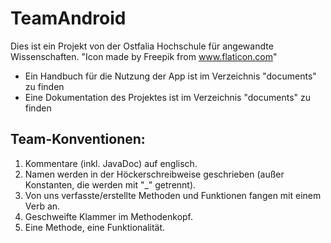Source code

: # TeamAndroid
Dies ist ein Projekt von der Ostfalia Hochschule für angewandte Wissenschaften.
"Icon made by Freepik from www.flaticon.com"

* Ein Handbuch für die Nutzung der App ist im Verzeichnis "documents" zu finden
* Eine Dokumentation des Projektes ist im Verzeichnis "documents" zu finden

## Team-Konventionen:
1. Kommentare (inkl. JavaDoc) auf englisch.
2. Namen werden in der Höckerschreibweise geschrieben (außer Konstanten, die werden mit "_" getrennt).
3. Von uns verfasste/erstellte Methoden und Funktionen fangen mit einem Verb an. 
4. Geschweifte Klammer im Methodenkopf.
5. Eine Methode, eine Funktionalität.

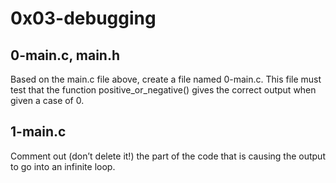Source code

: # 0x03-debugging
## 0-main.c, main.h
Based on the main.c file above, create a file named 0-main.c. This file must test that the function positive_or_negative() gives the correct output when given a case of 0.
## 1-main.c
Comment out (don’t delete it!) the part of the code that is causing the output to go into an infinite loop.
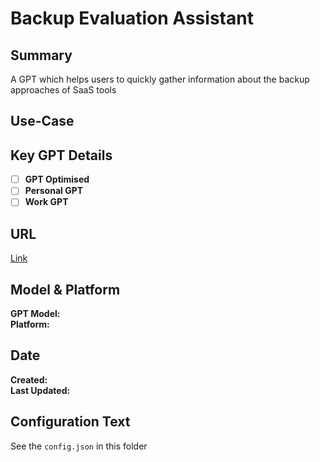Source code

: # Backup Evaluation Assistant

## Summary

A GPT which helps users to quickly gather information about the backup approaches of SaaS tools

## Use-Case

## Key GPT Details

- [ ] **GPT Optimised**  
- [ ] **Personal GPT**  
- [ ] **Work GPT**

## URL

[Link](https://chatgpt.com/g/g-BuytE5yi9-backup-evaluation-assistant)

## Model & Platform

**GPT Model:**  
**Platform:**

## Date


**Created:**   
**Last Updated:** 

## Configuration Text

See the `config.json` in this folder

- _ACTIVITY_:
An exact printout of the entries is wanted, covering the first line through the line holding "## 0-main.c, main.h", with pictures kept out of it.

- _SOLUTION_:
Source code

: # TeamAndroid
Dies ist ein Projekt von der Ostfalia Hochschule für angewandte Wissenschaften.
"Icon made by Freepik from www.flaticon.com"

* Ein Handbuch für die Nutzung der App ist im Verzeichnis "documents" zu finden
* Eine Dokumentation des Projektes ist im Verzeichnis "documents" zu finden

## Team-Konventionen:
1. Kommentare (inkl. JavaDoc) auf englisch.
2. Namen werden in der Höckerschreibweise geschrieben (außer Konstanten, die werden mit "_" getrennt).
3. Von uns verfasste/erstellte Methoden und Funktionen fangen mit einem Verb an. 
4. Geschweifte Klammer im Methodenkopf.
5. Eine Methode, eine Funktionalität.

Source code

: # 0x03-debugging
## 0-main.c, main.h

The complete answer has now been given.